Records shown:
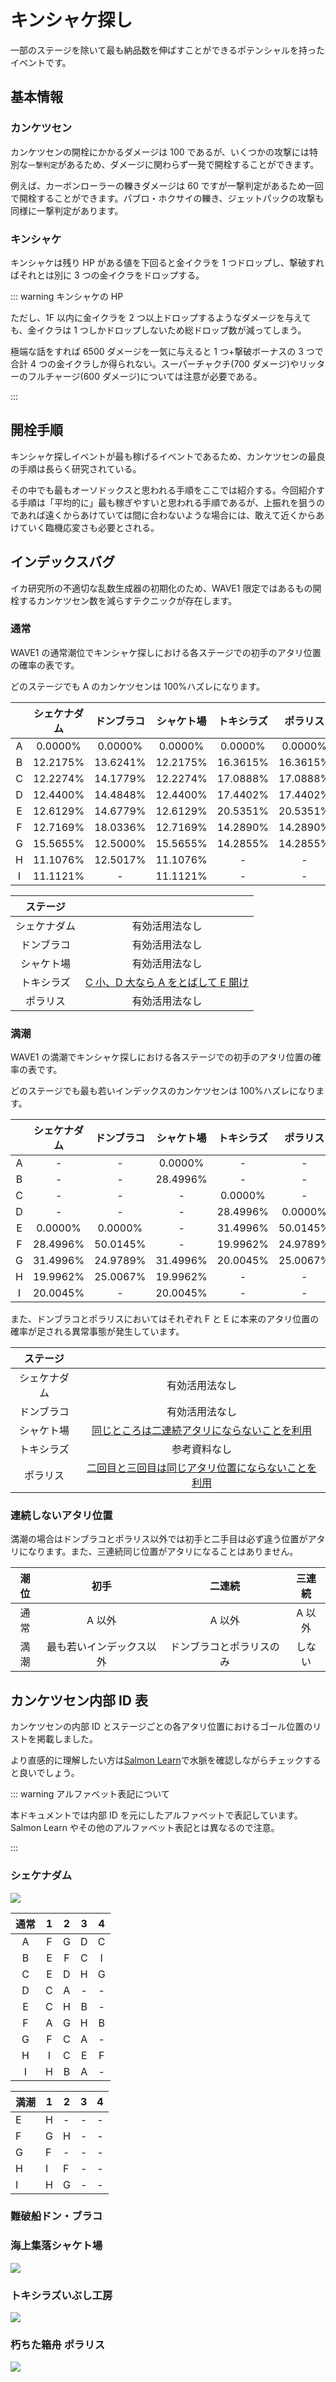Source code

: # キンシャケ探し

一部のステージを除いて最も納品数を伸ばすことができるポテンシャルを持ったイベントです。

## 基本情報

### カンケツセン

カンケツセンの開栓にかかるダメージは 100 であるが、いくつかの攻撃には特別な`一撃判定`があるため、ダメージに関わらず一発で開栓することができます。

例えば、カーボンローラーの轢きダメージは 60 ですが一撃判定があるため一回で開栓することができます。パブロ・ホクサイの轢き、ジェットパックの攻撃も同様に一撃判定があります。

### キンシャケ

キンシャケは残り HP がある値を下回ると金イクラを 1 つドロップし、撃破すればそれとは別に 3 つの金イクラをドロップする。

<!-- |   HP   | サイズ  | 総ドロップ数 |
| :----: | :-----: | :----------: |
|  6500  |   大    |      0       |
|  6000  |   大    |      1       |
|  5500  |   大    |      2       |
|  5000  |   大    |      3       |
|  4500  |   大    |      4       |
|  4000  | 大 → 中 |      5       |
|  3600  |   中    |      6       |
|  3200  |   中    |      7       |
|  2800  |   中    |      8       |
|  2400  |   中    |      9       |
|  2000  | 中 → 小 |      10      |
| 1666.7 |   小    |      11      |
| 1333.4 |   小    |      12      |
| 1000.1 |   小    |      13      |
| 666.8  |   小    |      14      |
| 333.5  |   小    |      15      |
|   0    |   小    |      18      | -->

::: warning キンシャケの HP

ただし、1F 以内に金イクラを 2 つ以上ドロップするようなダメージを与えても、金イクラは 1 つしかドロップしないため総ドロップ数が減ってしまう。

極端な話をすれば 6500 ダメージを一気に与えると 1 つ+撃破ボーナスの 3 つで合計 4 つの金イクラしか得られない。スーパーチャクチ(700 ダメージ)やリッターのフルチャージ(600 ダメージ)については注意が必要である。

:::

## 開栓手順

キンシャケ探しイベントが最も稼げるイベントであるため、カンケツセンの最良の手順は長らく研究されている。

その中でも最もオーソドックスと思われる手順をここでは紹介する。今回紹介する手順は「平均的に」最も稼ぎやすいと思われる手順であるが、上振れを狙うのであれば遠くからあけていては間に合わないような場合には、敢えて近くからあけていく臨機応変さも必要とされる。

## インデックスバグ

イカ研究所の不適切な乱数生成器の初期化のため、WAVE1 限定ではあるもの開栓するカンケツセン数を減らすテクニックが存在します。

### 通常

WAVE1 の通常潮位でキンシャケ探しにおける各ステージでの初手のアタリ位置の確率の表です。

どのステージでも A のカンケツセンは 100%ハズレになります。

|     | シェケナダム | ドンブラコ | シャケト場 | トキシラズ | ポラリス |
| :-: | :----------: | :--------: | :--------: | :--------: | :------: |
|  A  |   0.0000%    |  0.0000%   |  0.0000%   |  0.0000%   | 0.0000%  |
|  B  |   12.2175%   |  13.6241%  |  12.2175%  |  16.3615%  | 16.3615% |
|  C  |   12.2274%   |  14.1779%  |  12.2274%  |  17.0888%  | 17.0888% |
|  D  |   12.4400%   |  14.4848%  |  12.4400%  |  17.4402%  | 17.4402% |
|  E  |   12.6129%   |  14.6779%  |  12.6129%  |  20.5351%  | 20.5351% |
|  F  |   12.7169%   |  18.0336%  |  12.7169%  |  14.2890%  | 14.2890% |
|  G  |   15.5655%   |  12.5000%  |  15.5655%  |  14.2855%  | 14.2855% |
|  H  |   11.1076%   |  12.5017%  |  11.1076%  |     -      |    -     |
|  I  |   11.1121%   |     -      |  11.1121%  |     -      |    -     |

|   ステージ   |                                                                                                                                     |
| :----------: | :---------------------------------------------------------------------------------------------------------------------------------: |
| シェケナダム |                                                           有効活用法なし                                                            |
|  ドンブラコ  |                                                           有効活用法なし                                                            |
|  シャケト場  |                                                           有効活用法なし                                                            |
|  トキシラズ  | [C 小、D 大なら A をとばして E 開け](https://video.twimg.com/ext_tw_video/1436672798554923008/pu/vid/1280x720/re66jiaWrAp-kyCA.mp4) |
|   ポラリス   |                                                           有効活用法なし                                                            |

### 満潮

WAVE1 の満潮でキンシャケ探しにおける各ステージでの初手のアタリ位置の確率の表です。

どのステージでも最も若いインデックスのカンケツセンは 100%ハズレになります。

|     | シェケナダム | ドンブラコ | シャケト場 | トキシラズ | ポラリス |
| :-: | :----------: | :--------: | :--------: | :--------: | :------: |
|  A  |      -       |     -      |  0.0000%   |     -      |    -     |
|  B  |      -       |     -      |  28.4996%  |     -      |    -     |
|  C  |      -       |     -      |     -      |  0.0000%   |    -     |
|  D  |      -       |     -      |     -      |  28.4996%  | 0.0000%  |
|  E  |   0.0000%    |  0.0000%   |     -      |  31.4996%  | 50.0145% |
|  F  |   28.4996%   |  50.0145%  |     -      |  19.9962%  | 24.9789% |
|  G  |   31.4996%   |  24.9789%  |  31.4996%  |  20.0045%  | 25.0067% |
|  H  |   19.9962%   |  25.0067%  |  19.9962%  |     -      |    -     |
|  I  |   20.0045%   |     -      |  20.0045%  |     -      |    -     |

また、ドンブラコとポラリスにおいてはそれぞれ F と E に本来のアタリ位置の確率が足される異常事態が発生しています。

|   ステージ   |                                                                                                                                                     |
| :----------: | :-------------------------------------------------------------------------------------------------------------------------------------------------: |
| シェケナダム |                                                                   有効活用法なし                                                                    |
|  ドンブラコ  |                                                                   有効活用法なし                                                                    |
|  シャケト場  |    [同じところは二連続アタリにならないことを利用](https://video.twimg.com/ext_tw_video/1421774431970500610/pu/vid/1280x720/9KS--vwfSOc_R69A.mp4)    |
|  トキシラズ  |                                                                    参考資料なし                                                                     |
|   ポラリス   | [二回目と三回目は同じアタリ位置にならないことを利用](https://video.twimg.com/ext_tw_video/1414258079269457920/pu/vid/1280x720/91lCgegFcC4zybDM.mp4) |

### 連続しないアタリ位置

満潮の場合はドンブラコとポラリス以外では初手と二手目は必ず違う位置がアタリになります。また、三連続同じ位置がアタリになることはありません。

| 潮位 |           初手           |          二連続          | 三連続 |
| :--: | :----------------------: | :----------------------: | :----: |
| 通常 |          A 以外          |          A 以外          | A 以外 |
| 満潮 | 最も若いインデックス以外 | ドンブラコとポラリスのみ | しない |

## カンケツセン内部 ID 表

カンケツセンの内部 ID とステージごとの各アタリ位置におけるゴール位置のリストを掲載しました。

より直感的に理解したい方は[Salmon Learn](https://gungeespla.github.io/salmon_learn/)で水脈を確認しながらチェックすると良いでしょう。

::: warning アルファベット表記について

本ドキュメントでは内部 ID を元にしたアルファベットで表記しています。Salmon Learn やその他のアルファベット表記とは異なるので注意。

:::

### シェケナダム

![](https://pbs.twimg.com/media/FDh_VGxaMAA3rj3?format=png)

| 通常 |  1  |  2  |  3  |  4  |
| :--: | :-: | :-: | :-: | :-: |
|  A   |  F  |  G  |  D  |  C  |
|  B   |  E  |  F  |  C  |  I  |
|  C   |  E  |  D  |  H  |  G  |
|  D   |  C  |  A  |  -  |  -  |
|  E   |  C  |  H  |  B  |  -  |
|  F   |  A  |  G  |  H  |  B  |
|  G   |  F  |  C  |  A  |  -  |
|  H   |  I  |  C  |  E  |  F  |
|  I   |  H  |  B  |  A  |  -  |

| 満潮 | 1   | 2   | 3   | 4   |
| ---- | --- | --- | --- | --- |
| E    | H   | -   | -   | -   |
| F    | G   | H   | -   | -   |
| G    | F   | -   | -   | -   |
| H    | I   | F   | -   | -   |
| I    | H   | G   | -   | -   |

### 難破船ドン・ブラコ

<!-- ![](https://pbs.twimg.com/media/FDhs2wyacAA1ZSL?format=png) -->

### 海上集落シャケト場

![](https://pbs.twimg.com/media/FDh_VGxaIAAgbu4?format=png)

### トキシラズいぶし工房

![](https://pbs.twimg.com/media/FDh_VGyagAAl8s2?format=png)

### 朽ちた箱舟 ポラリス

![](https://pbs.twimg.com/media/FDh_VGyaMAAWduY?format=png)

Requirement:
Check each line of these records for the string "https" and state only how many lines have it.

Answer to this task:
9